What you will do: Once the line containing "陆隐坐在高峰第十个位置上，不" is found in the entries below, reproduce it and every line after it, stopping at and including the line containing "除了第一院首席未到，其余九人"; reproduce nothing else, and keep each line exact.

Data:
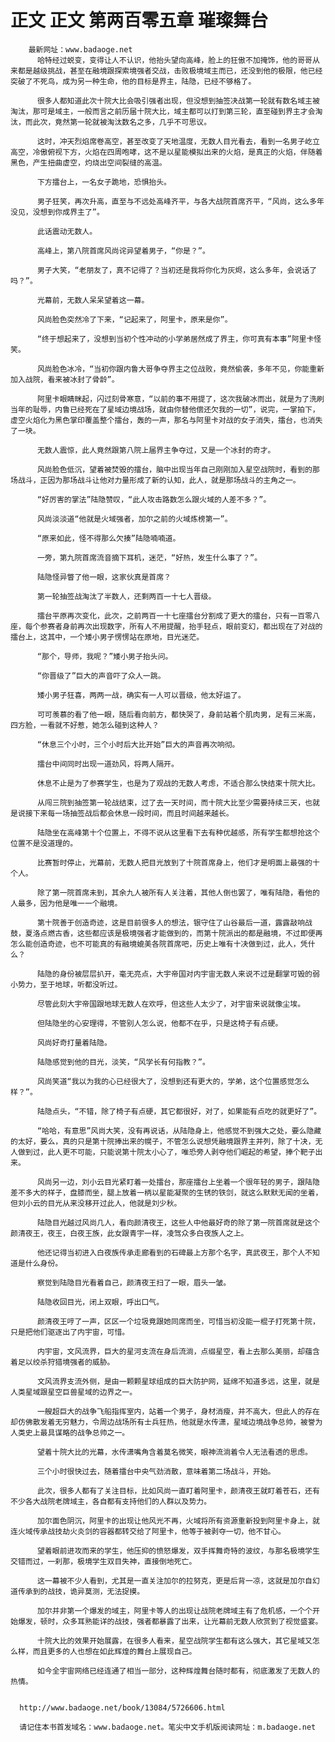 # 正文 正文 第两百零五章 璀璨舞台
        最新网址：www.badaoge.net
          哈特经过蜕变，变得让人不认识，他抬头望向高峰，脸上的狂傲不加掩饰，他的哥哥从来都是越级挑战，甚至在融境跟探索境强者交战，击败极境域主而已，还没到他的极限，他已经突破了不死鸟，成为另一种生命，他的目标是界主，陆隐，已经不够格了。
      
          很多人都知道此次十院大比会吸引强者出现，但没想到抽签决战第一轮就有数名域主被淘汰，那可是域主，一般而言之前历届十院大比，域主都可以打到第三轮，直至碰到界主才会淘汰，而此次，竟然第一轮就被淘汰数名之多，几乎不可思议。
      
          这时，冲天烈焰席卷高空，甚至改变了天地温度，无数人目光看去，看到一名男子屹立高空，冷傲俯视下方，火焰在四周咆哮，这不是以星能模拟出来的火焰，是真正的火焰，伴随着黑色，产生扭曲虚空，灼烧出空间裂缝的高温。
      
          下方擂台上，一名女子跪地，恐惧抬头。
      
          男子狂笑，再次升高，直至与不远处高峰齐平，与各大战院首席齐平，“风尚，这么多年没见，没想到你成界主了”。
      
          此话震动无数人。
      
          高峰上，第八院首席风尚诧异望着男子，“你是？”。
      
          男子大笑，“老朋友了，真不记得了？当初还是我将你化为灰烬，这么多年，会说话了吗？”。
      
          光幕前，无数人呆呆望着这一幕。
      
          风尚脸色突然冷了下来，“记起来了，阿里卡，原来是你”。
      
          “终于想起来了，没想到当初个性冲动的小学弟居然成了界主，你可真有本事”阿里卡怪笑。
      
          风尚脸色冰冷，“当初你跟内鲁大哥争夺界主之位战败，竟然偷袭，多年不见，你能重新加入战院，看来被冰封了骨龄”。
      
          阿里卡眼睛眯起，闪过刻骨寒意，“以前的事不用提了，这次我破冰而出，就是为了洗刷当年的耻辱，内鲁已经死在了星域边境战场，就由你替他偿还欠我的一切”，说完，一掌拍下，虚空火焰化为黑色掌印覆盖整个擂台，轰的一声，那名与阿里卡对战的女子消失，擂台，也消失了一块。
      
          无数人震惊，此人竟然跟第八院上届界主争夺过，又是一个冰封的奇才。
      
          风尚脸色低沉，望着被焚毁的擂台，脑中出现当年自己刚刚加入星空战院时，看到的那场战斗，正因为那场战斗让他对力量形成了新的认知，此人，就是那场战斗的主角之一。
      
          “好厉害的掌法”陆隐赞叹，“此人攻击路数怎么跟火域的人差不多？”。
      
          风尚淡淡道“他就是火域强者，加尔之前的火域炼榜第一”。
      
          “原来如此，怪不得那么欠揍”陆隐喃喃道。
      
          一旁，第九院首席流音摘下耳机，迷茫，“好热，发生什么事了？”。
      
          陆隐怪异瞥了他一眼，这家伙真是首席？
      
          第一轮抽签战淘汰了半数人，还剩两百一十七人晋级。
      
          擂台平原再次变化，此次，之前两百一十七座擂台分割成了更大的擂台，只有一百零八座，每个参赛者身前再次出现数字，所有人不用提醒，抬手轻点，眼前变幻，都出现在了对战的擂台上，这其中，一个矮小男子愣愣站在原地，目光迷茫。
      
          “那个，导师，我呢？”矮小男子抬头问。
      
          “你晋级了”巨大的声音吓了众人一跳。
      
          矮小男子狂喜，两两一战，确实有一人可以晋级，他太好运了。
      
          可可羡慕的看了他一眼，随后看向前方，都快哭了，身前站着个肌肉男，足有三米高，四方脸，一看就不好惹，她怎么碰到这种人？
      
          “休息三个小时，三个小时后大比开始”巨大的声音再次响彻。
      
          擂台中间同时出现一道劲风，将两人隔开。
      
          休息不止是为了参赛学生，也是为了观战的无数人考虑，不适合那么快结束十院大比。
      
          从闯三院到抽签第一轮战结束，过了去一天时间，而十院大比至少需要持续三天，也就是说接下来每一场抽签战后都会休息一段时间，而且时间越来越长。
      
          陆隐坐在高峰第十个位置上，不得不说从这里看下去有种优越感，所有学生都想抢这个位置不是没道理的。
      
          比赛暂时停止，光幕前，无数人把目光放到了十院首席身上，他们才是明面上最强的十个人。
      
          除了第一院首席未到，其余九人被所有人关注着，其他人倒也罢了，唯有陆隐，看他的人最多，因为他是唯一一个融境。
      
          第十院善于创造奇迹，这是目前很多人的想法，银守住了山谷最后一道，露露敲响战鼓，夏洛点燃古香，这些都应该是极境强者才能做到的，而第十院派出的都是融境，不过即便再怎么能创造奇迹，也不可能真的有融境媲美各院首席吧，历史上唯有十决做到过，此人，凭什么？
      
          陆隐的身份被层层扒开，毫无亮点，大宇帝国对内宇宙无数人来说不过是翻掌可毁的弱小势力，至于地球，听都没听过。
      
          尽管此刻大宇帝国跟地球无数人在欢呼，但这些人太少了，对宇宙来说就像尘埃。
      
          但陆隐坐的心安理得，不管别人怎么说，他都不在乎，只是这椅子有点硬。
      
          风尚好奇打量着陆隐。
      
          陆隐感觉到他的目光，淡笑，“风学长有何指教？”。
      
          风尚笑道“我以为我的心已经很大了，没想到还有更大的，学弟，这个位置感觉怎么样？”。
      
          陆隐点头，“不错，除了椅子有点硬，其它都很好，对了，如果能有点吃的就更好了”。
      
          “哈哈，有意思”风尚大笑，没有再说话，从陆隐身上，他感觉不到强大之处，要么隐藏的太好，要么，真的只是第十院捧出来的幌子，不管怎么说想凭融境跟界主并列，除了十决，无人做到过，此人更不可能，只能说第十院太小心了，唯恐旁人剥夺他们崛起的希望，捧个靶子出来。
      
          风尚另一边，刘小云目光紧盯着一处擂台，那座擂台上坐着一个很年轻的男子，跟陆隐差不多大的样子，盘膝而坐，腿上放着一柄以星能凝聚的生锈的铁剑，就这么默默无闻的坐着，但刘小云的目光从来没移开过此人，他就是刘少秋。
      
          陆隐目光越过风尚几人，看向颜清夜王，这些人中他最好奇的除了第一院首席就是这个颜清夜王，夜王，白夜王族，此女跟青宇一样，凌驾众多白夜族人之上。
      
          他还记得当初进入白夜族传承走廊看到的石碑最上方那个名字，真武夜王，那个人不知道是什么身份。
      
          察觉到陆隐目光看着自己，颜清夜王扫了一眼，眉头一皱。
      
          陆隐收回目光，闭上双眼，呼出口气。
      
          颜清夜王哼了一声，区区一个垃圾竟跟她同席而坐，可惜当初没能一棍子打死第十院，只是把他们驱逐出了内宇宙，可惜。
      
          内宇宙，文风流界，巨大的星河支流在身后流淌，点缀星空，看上去那么美丽，却蕴含着足以绞杀狩猎境强者的威胁。
      
          文风流界支流外侧，是由一颗颗星球组成的巨大防护网，延绵不知道多远，这里，就是人类星域跟星空巨兽星域的边界之一。
      
          一艘超巨大的战争飞船指挥室内，站着一个男子，身材消瘦，并不高大，但此人的存在却仿佛散发着无穷魅力，令周边战场所有士兵狂热，他就是水传潇，星域边境战争总帅，被誉为人类史上最具谋略的战争总帅之一。
      
          望着十院大比的光幕，水传潇嘴角含着莫名微笑，眼神流淌着令人无法看透的思虑。
      
          三个小时很快过去，随着擂台中央气劲消散，意味着第二场战斗，开始。
      
          此次，很多人都有了关注目标，比如风尚一直盯着阿里卡，颜清夜王就盯着苍石，还有不少各大战院老牌域主，各自都有支持他们的人群以及势力。
      
          加尔面色阴沉，阿里卡的出现让他风光不再，火域将所有资源重新投到阿里卡身上，就连火域传承战技劫火炎剑的容器都转交给了阿里卡，他等于被剥夺一切，他不甘心。
      
          望着眼前进攻而来的学生，他压抑的愤怒爆发，双手挥舞奇特的波纹，与那名极境学生交错而过，一刹那，极境学生双目失神，直接倒地死亡。
      
          这一幕被不少人看到，尤其是一直关注加尔的拉努克，更是后背一凉，这就是加尔自幻道传承到的战技，诡异莫测，无法捉摸。
      
          加尔并非第一个爆发的域主，阿里卡等人的出现让战院老牌域主有了危机感，一个个开始爆发，顿时，众多耳熟能详的战技，强者都暴露了出来，让光幕前无数人欣赏到了视觉盛宴。
      
          十院大比的效果开始展露，在很多人看来，星空战院学生都有这么强大，其它星域又怎么样，而且更多的人也想在如此辉煌的舞台上展现自己。
      
          如今全宇宙网络已经连通了相当一部分，这种辉煌舞台随时都有，彻底激发了无数人的热情。
      
      
      http://www.badaoge.net/book/13084/5726606.html
      
      请记住本书首发域名：www.badaoge.net。笔尖中文手机版阅读网址：m.badaoge.net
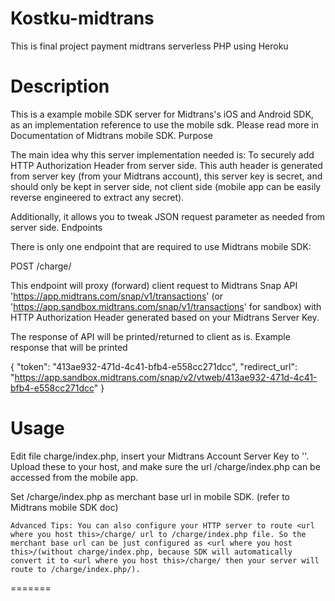 # Kostku-midtrans

This is final project payment midtrans serverless PHP using Heroku

# Description

This is a example mobile SDK server for Midtrans's iOS and Android SDK, as an implementation reference to use the mobile sdk. Please read more in Documentation of Midtrans mobile SDK.
Purpose

The main idea why this server implementation needed is: To securely add HTTP Authorization Header from server side. This auth header is generated from server key (from your Midtrans account), this server key is secret, and should only be kept in server side, not client side (mobile app can be easily reverse engineered to extract any secret).

Additionally, it allows you to tweak JSON request parameter as needed from server side.
Endpoints

There is only one endpoint that are required to use Midtrans mobile SDK:

POST /charge/

This endpoint will proxy (forward) client request to Midtrans Snap API 'https://app.midtrans.com/snap/v1/transactions' (or 'https://app.sandbox.midtrans.com/snap/v1/transactions' for sandbox) with HTTP Authorization Header generated based on your Midtrans Server Key.

The response of API will be printed/returned to client as is. Example response that will be printed

{
    "token": "413ae932-471d-4c41-bfb4-e558cc271dcc",
    "redirect_url": "https://app.sandbox.midtrans.com/snap/v2/vtweb/413ae932-471d-4c41-bfb4-e558cc271dcc"
}

# Usage

Edit file charge/index.php, insert your Midtrans Account Server Key to '<server key>'. Upload these to your host, and make sure the url <url where you host this>/charge/index.php can be accessed from the mobile app.

Set <url where you host this>/charge/index.php as merchant base url in mobile SDK. (refer to Midtrans mobile SDK doc)

    Advanced Tips: You can also configure your HTTP server to route <url where you host this>/charge/ url to /charge/index.php file. So the merchant base url can be just configured as <url where you host this>/(without charge/index.php, because SDK will automatically convert it to <url where you host this>/charge/ then your server will route to /charge/index.php/).


=======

Answer for the task:
          陆隐坐在高峰第十个位置上，不得不说从这里看下去有种优越感，所有学生都想抢这个位置不是没道理的。
      
          比赛暂时停止，光幕前，无数人把目光放到了十院首席身上，他们才是明面上最强的十个人。
      
          除了第一院首席未到，其余九人被所有人关注着，其他人倒也罢了，唯有陆隐，看他的人最多，因为他是唯一一个融境。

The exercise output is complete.